What you are asked to do: Set down the entries once more, exactly as given.

Saved entries:
________

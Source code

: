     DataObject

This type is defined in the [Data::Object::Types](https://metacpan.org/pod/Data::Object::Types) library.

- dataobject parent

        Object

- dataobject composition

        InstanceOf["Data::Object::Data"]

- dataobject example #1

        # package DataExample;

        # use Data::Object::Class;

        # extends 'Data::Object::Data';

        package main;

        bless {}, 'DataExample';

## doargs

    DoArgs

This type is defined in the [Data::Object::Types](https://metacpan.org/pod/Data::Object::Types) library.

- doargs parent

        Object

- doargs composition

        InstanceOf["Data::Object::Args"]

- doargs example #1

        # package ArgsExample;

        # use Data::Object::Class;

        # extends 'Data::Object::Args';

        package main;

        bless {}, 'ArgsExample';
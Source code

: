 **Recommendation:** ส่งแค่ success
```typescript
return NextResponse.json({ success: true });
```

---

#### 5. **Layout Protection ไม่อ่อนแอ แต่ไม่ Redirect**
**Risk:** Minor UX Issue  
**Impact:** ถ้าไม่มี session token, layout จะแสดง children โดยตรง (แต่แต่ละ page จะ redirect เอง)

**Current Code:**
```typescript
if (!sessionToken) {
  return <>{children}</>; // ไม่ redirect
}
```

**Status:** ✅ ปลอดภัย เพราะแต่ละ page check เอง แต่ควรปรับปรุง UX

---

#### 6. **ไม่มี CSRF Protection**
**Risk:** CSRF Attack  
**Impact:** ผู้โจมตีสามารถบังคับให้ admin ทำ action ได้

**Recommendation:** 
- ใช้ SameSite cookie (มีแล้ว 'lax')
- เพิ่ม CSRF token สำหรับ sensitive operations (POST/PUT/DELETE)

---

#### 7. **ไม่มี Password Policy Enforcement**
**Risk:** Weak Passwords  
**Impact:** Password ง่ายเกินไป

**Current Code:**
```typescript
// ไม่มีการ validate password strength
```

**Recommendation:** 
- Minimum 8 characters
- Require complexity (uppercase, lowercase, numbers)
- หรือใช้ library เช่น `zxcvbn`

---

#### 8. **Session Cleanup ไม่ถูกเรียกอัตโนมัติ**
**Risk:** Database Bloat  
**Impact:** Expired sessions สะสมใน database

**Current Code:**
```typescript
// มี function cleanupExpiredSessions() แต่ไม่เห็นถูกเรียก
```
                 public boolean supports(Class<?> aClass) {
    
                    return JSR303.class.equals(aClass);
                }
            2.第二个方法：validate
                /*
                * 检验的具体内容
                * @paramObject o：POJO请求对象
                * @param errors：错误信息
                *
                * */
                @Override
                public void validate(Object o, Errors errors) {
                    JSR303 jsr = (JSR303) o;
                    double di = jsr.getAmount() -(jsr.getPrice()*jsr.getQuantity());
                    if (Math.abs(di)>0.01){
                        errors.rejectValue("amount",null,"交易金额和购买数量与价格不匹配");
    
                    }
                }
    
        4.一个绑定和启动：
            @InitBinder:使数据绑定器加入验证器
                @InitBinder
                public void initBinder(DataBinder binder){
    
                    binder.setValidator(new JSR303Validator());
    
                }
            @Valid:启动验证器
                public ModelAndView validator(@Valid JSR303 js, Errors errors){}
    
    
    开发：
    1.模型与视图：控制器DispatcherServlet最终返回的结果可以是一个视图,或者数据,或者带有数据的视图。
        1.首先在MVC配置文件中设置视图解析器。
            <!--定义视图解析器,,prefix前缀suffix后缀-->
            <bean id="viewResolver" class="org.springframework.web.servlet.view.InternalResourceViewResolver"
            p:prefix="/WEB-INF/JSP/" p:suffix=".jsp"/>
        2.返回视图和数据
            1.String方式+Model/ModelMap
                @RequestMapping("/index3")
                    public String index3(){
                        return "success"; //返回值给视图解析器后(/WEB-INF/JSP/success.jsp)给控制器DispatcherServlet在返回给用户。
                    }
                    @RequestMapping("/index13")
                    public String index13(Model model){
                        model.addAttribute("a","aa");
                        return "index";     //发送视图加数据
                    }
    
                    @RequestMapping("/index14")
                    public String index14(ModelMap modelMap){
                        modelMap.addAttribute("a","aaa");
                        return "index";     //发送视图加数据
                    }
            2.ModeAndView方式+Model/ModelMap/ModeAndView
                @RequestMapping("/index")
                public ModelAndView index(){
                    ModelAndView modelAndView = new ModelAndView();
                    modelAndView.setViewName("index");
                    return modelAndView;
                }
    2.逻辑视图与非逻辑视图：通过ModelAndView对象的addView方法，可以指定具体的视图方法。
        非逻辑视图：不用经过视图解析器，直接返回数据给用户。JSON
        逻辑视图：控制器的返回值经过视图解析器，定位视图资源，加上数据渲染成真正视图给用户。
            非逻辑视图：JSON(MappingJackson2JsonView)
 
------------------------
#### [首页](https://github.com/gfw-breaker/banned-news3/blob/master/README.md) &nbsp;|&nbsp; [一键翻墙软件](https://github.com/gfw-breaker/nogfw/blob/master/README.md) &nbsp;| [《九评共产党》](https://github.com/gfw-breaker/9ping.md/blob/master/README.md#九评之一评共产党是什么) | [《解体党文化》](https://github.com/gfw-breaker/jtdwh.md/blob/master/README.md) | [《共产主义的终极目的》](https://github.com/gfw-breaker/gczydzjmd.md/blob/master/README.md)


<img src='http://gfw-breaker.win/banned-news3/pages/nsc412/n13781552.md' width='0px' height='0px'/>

________

Response:
Source code

:     DataObject

This type is defined in the [Data::Object::Types](https://metacpan.org/pod/Data::Object::Types) library.

- dataobject parent

        Object

- dataobject composition

        InstanceOf["Data::Object::Data"]

- dataobject example #1

        # package DataExample;

        # use Data::Object::Class;

        # extends 'Data::Object::Data';

        package main;

        bless {}, 'DataExample';

## doargs

    DoArgs

This type is defined in the [Data::Object::Types](https://metacpan.org/pod/Data::Object::Types) library.

- doargs parent

        Object

- doargs composition

        InstanceOf["Data::Object::Args"]

- doargs example #1

        # package ArgsExample;

        # use Data::Object::Class;

        # extends 'Data::Object::Args';

        package main;

        bless {}, 'ArgsExample';
Source code

: **Recommendation:** ส่งแค่ success
```typescript
return NextResponse.json({ success: true });
```

---

#### 5. **Layout Protection ไม่อ่อนแอ แต่ไม่ Redirect**
**Risk:** Minor UX Issue  
**Impact:** ถ้าไม่มี session token, layout จะแสดง children โดยตรง (แต่แต่ละ page จะ redirect เอง)

**Current Code:**
```typescript
if (!sessionToken) {
  return <>{children}</>; // ไม่ redirect
}
```

**Status:** ✅ ปลอดภัย เพราะแต่ละ page check เอง แต่ควรปรับปรุง UX

---

#### 6. **ไม่มี CSRF Protection**
**Risk:** CSRF Attack  
**Impact:** ผู้โจมตีสามารถบังคับให้ admin ทำ action ได้

**Recommendation:** 
- ใช้ SameSite cookie (มีแล้ว 'lax')
- เพิ่ม CSRF token สำหรับ sensitive operations (POST/PUT/DELETE)

---

#### 7. **ไม่มี Password Policy Enforcement**
**Risk:** Weak Passwords  
**Impact:** Password ง่ายเกินไป

**Current Code:**
```typescript
// ไม่มีการ validate password strength
```

**Recommendation:** 
- Minimum 8 characters
- Require complexity (uppercase, lowercase, numbers)
- หรือใช้ library เช่น `zxcvbn`

---

#### 8. **Session Cleanup ไม่ถูกเรียกอัตโนมัติ**
**Risk:** Database Bloat  
**Impact:** Expired sessions สะสมใน database

**Current Code:**
```typescript
// มี function cleanupExpiredSessions() แต่ไม่เห็นถูกเรียก
```
                 public boolean supports(Class<?> aClass) {
    
                    return JSR303.class.equals(aClass);
                }
            2.第二个方法：validate
                /*
                * 检验的具体内容
                * @paramObject o：POJO请求对象
                * @param errors：错误信息
                *
                * */
                @Override
                public void validate(Object o, Errors errors) {
                    JSR303 jsr = (JSR303) o;
                    double di = jsr.getAmount() -(jsr.getPrice()*jsr.getQuantity());
                    if (Math.abs(di)>0.01){
                        errors.rejectValue("amount",null,"交易金额和购买数量与价格不匹配");
    
                    }
                }
    
        4.一个绑定和启动：
            @InitBinder:使数据绑定器加入验证器
                @InitBinder
                public void initBinder(DataBinder binder){
    
                    binder.setValidator(new JSR303Validator());
    
                }
            @Valid:启动验证器
                public ModelAndView validator(@Valid JSR303 js, Errors errors){}
    
    
    开发：
    1.模型与视图：控制器DispatcherServlet最终返回的结果可以是一个视图,或者数据,或者带有数据的视图。
        1.首先在MVC配置文件中设置视图解析器。
            <!--定义视图解析器,,prefix前缀suffix后缀-->
            <bean id="viewResolver" class="org.springframework.web.servlet.view.InternalResourceViewResolver"
            p:prefix="/WEB-INF/JSP/" p:suffix=".jsp"/>
        2.返回视图和数据
            1.String方式+Model/ModelMap
                @RequestMapping("/index3")
                    public String index3(){
                        return "success"; //返回值给视图解析器后(/WEB-INF/JSP/success.jsp)给控制器DispatcherServlet在返回给用户。
                    }
                    @RequestMapping("/index13")
                    public String index13(Model model){
                        model.addAttribute("a","aa");
                        return "index";     //发送视图加数据
                    }
    
                    @RequestMapping("/index14")
                    public String index14(ModelMap modelMap){
                        modelMap.addAttribute("a","aaa");
                        return "index";     //发送视图加数据
                    }
            2.ModeAndView方式+Model/ModelMap/ModeAndView
                @RequestMapping("/index")
                public ModelAndView index(){
                    ModelAndView modelAndView = new ModelAndView();
                    modelAndView.setViewName("index");
                    return modelAndView;
                }
    2.逻辑视图与非逻辑视图：通过ModelAndView对象的addView方法，可以指定具体的视图方法。
        非逻辑视图：不用经过视图解析器，直接返回数据给用户。JSON
        逻辑视图：控制器的返回值经过视图解析器，定位视图资源，加上数据渲染成真正视图给用户。
            非逻辑视图：JSON(MappingJackson2JsonView)
 
------------------------
#### [首页](https://github.com/gfw-breaker/banned-news3/blob/master/README.md) &nbsp;|&nbsp; [一键翻墙软件](https://github.com/gfw-breaker/nogfw/blob/master/README.md) &nbsp;| [《九评共产党》](https://github.com/gfw-breaker/9ping.md/blob/master/README.md#九评之一评共产党是什么) | [《解体党文化》](https://github.com/gfw-breaker/jtdwh.md/blob/master/README.md) | [《共产主义的终极目的》](https://github.com/gfw-breaker/gczydzjmd.md/blob/master/README.md)


<img src='http://gfw-breaker.win/banned-news3/pages/nsc412/n13781552.md' width='0px' height='0px'/>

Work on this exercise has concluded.